Secondary Traumatic Stress

Jan 11, 2021 | Interpreter Education

by: Lisa Hendrickson, CI - NIR Interpreter Coordinator

What is Secondary Traumatic Stress (STS)?

Secondary Traumatic Stress (and its kin terms: Empathic Distress, Vicarious Trauma, and Secondary Victimization) is:

Emotional, physical, or spiritual distress precipitated by exposure to people or animals who are experiencing significant emotional or physical pain and/or suffering.

Why is this a common issue?

Our bodies are subject to a phenomenon called “Physiological Synchrony”—meaning that our emotional mind and physiological body are intimately intertwined and interdependent.

But why is this such a common issue specifically for interpreters?

Internalizing experiences

  • Communicating in first person
  • “Taking in” the content, visceral experience

Cannot react, help, or advise

No closure after leaving the assignment

What are the Risk Factors?

  • Biological Make-up
  • Personal Well-Being
  • Work Environment
  • Age
  • Experience Level
  • Perfectionism

Recognize the Symptoms!

Emotional

  • Numb, hopeless, detached
  • Anger/Irritation
  • Not enjoying things previously enjoyed
  • Negative and/or Impatient
  • General Dissatisfaction

Physical

  • Low energy, fatigue
  • Weight loss or gain
  • Nightmares
  • Exhaustion
  • Low motivation

Professional

  • Increased errors
  • Low job morale
  • Avoidance of responsibilities
  • Inflexible
  • Subpar job performance

Behavioral

  • Irresponsible behavior
  • Workaholic
  • Pushing others away
  • Substance abuse
  • Sleep changes

Cognitive

  • Confusion
  • Diminished concentration
  • Difficulty making decisions
  • Trauma imagery

Spiritual

  • Questioning the meaning of life
  • Lacking spiritual self-satisfaction

Interpersonal

  • Withdrawing from friends & family
  • Becoming emotionally unavailable

In which settings would we expect interpreters to experience Secondary trauma?

  • Medical?
  • Educational: K-12?
  • Educational: Post-Secondary?
  • Governmental?
  • Political?
  • Mental Health?
  • Business / Corporate?
  • VRS?
  • VRI?

The answer to this question is “ALL”! Traumatic experiences, imagery, retelling, and events can arise in any and all interpreting settings.
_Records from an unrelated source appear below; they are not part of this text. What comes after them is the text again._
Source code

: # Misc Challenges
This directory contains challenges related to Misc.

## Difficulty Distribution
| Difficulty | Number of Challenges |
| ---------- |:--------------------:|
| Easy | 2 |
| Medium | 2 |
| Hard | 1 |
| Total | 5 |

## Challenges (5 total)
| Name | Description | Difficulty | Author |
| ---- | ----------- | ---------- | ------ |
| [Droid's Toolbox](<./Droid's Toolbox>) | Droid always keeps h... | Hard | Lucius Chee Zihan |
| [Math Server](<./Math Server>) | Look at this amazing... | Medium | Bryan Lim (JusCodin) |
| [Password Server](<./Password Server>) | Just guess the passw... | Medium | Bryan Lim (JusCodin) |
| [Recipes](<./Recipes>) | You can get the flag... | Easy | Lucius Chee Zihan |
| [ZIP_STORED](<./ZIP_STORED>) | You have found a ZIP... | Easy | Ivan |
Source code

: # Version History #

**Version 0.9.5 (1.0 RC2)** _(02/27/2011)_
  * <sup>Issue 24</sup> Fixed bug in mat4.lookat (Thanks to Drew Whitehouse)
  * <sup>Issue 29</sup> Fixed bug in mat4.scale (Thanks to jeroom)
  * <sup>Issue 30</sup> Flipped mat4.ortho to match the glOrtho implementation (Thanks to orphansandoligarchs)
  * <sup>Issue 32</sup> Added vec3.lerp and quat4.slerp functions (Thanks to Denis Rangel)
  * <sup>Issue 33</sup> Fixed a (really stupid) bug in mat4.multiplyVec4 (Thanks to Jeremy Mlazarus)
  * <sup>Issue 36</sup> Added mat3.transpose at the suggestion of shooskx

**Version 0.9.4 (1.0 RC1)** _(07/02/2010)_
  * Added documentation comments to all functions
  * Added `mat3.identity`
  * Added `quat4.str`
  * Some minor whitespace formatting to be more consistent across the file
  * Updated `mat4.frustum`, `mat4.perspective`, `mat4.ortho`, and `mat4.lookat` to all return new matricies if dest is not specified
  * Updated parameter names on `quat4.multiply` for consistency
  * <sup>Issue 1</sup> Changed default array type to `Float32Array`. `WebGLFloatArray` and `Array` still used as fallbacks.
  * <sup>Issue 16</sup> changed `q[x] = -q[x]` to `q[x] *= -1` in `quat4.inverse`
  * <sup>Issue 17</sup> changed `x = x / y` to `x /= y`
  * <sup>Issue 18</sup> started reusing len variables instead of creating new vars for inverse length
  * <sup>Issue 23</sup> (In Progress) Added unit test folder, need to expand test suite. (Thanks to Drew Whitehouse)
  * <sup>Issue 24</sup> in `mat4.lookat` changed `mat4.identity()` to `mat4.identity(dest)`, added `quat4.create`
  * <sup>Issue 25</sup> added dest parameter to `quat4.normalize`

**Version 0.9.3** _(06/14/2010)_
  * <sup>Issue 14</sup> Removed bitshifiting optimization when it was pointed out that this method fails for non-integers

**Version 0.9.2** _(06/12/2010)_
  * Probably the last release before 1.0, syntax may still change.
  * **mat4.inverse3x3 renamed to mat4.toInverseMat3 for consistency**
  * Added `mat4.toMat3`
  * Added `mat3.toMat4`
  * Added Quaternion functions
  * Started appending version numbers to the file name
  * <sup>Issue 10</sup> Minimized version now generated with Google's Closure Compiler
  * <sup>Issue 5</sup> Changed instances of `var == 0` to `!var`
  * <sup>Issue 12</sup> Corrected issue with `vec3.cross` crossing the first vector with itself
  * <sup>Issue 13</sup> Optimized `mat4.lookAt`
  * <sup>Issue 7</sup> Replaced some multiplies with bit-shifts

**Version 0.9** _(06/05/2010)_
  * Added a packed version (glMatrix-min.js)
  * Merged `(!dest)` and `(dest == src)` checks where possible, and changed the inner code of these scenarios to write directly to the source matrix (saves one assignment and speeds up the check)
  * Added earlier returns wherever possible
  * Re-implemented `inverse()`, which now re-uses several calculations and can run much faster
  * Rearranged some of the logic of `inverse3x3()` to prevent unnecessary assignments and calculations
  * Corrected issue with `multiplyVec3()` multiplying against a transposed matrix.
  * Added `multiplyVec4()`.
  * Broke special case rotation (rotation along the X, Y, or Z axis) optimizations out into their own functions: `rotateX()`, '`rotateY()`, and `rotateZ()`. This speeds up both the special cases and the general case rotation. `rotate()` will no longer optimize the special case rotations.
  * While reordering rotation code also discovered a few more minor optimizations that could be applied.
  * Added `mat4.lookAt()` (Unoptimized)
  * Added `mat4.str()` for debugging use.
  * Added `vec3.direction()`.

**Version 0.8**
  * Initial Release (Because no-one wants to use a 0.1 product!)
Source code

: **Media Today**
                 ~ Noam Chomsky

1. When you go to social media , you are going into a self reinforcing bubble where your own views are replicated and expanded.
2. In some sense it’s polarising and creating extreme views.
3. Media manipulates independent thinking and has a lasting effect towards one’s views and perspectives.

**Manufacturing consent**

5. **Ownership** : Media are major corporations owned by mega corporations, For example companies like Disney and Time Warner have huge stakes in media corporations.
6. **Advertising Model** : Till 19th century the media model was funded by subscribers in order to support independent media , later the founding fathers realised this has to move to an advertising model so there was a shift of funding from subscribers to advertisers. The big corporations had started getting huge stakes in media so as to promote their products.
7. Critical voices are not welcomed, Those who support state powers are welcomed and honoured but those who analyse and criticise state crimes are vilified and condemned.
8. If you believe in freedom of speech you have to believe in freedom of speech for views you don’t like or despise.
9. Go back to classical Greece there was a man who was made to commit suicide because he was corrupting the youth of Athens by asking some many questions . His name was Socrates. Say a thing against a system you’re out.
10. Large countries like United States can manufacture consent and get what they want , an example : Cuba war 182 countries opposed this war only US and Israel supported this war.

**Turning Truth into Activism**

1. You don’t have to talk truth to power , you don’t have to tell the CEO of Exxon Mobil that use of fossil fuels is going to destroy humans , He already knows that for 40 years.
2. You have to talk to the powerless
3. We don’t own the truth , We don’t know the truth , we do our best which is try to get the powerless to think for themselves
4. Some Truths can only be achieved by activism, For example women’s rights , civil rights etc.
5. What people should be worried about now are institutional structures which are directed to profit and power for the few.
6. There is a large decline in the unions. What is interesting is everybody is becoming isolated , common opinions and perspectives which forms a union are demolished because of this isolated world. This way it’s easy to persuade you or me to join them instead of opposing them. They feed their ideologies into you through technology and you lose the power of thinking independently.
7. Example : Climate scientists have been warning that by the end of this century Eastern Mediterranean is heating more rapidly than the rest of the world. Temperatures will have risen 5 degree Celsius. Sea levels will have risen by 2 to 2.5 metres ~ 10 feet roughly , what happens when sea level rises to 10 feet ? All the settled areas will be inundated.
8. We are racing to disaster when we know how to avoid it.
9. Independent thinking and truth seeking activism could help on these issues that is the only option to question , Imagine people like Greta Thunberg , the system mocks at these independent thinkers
While they tend to be more common in some settings than others, interpreters must be prepared to face these situations at any time in any setting.

What are Burnout and Compassion Fatigue, and why are these important with regard to STS?

Burnout is a state of emotional, physical, and mental exhaustion caused by excessive and prolonged stress. It occurs when you feel overwhelmed, emotionally drained, and unable to meet constant demands.

Compassion Fatigue is a state of emotional and physical exhaustion leading to a diminished ability to empathize or feel compassion for others.

Burnout can lead to increased instances of compassion fatigue, and both can ultimately set interpreters up to be more susceptible to secondary traumatic stress.

How can interpreters avoid the pitfalls of burnout?

First, take an inventory of your roles!

Do not forget roles that you take on sporadically but that may not be a part of your everyday life. These are important too! Example: HOA Member, neighbor, etc.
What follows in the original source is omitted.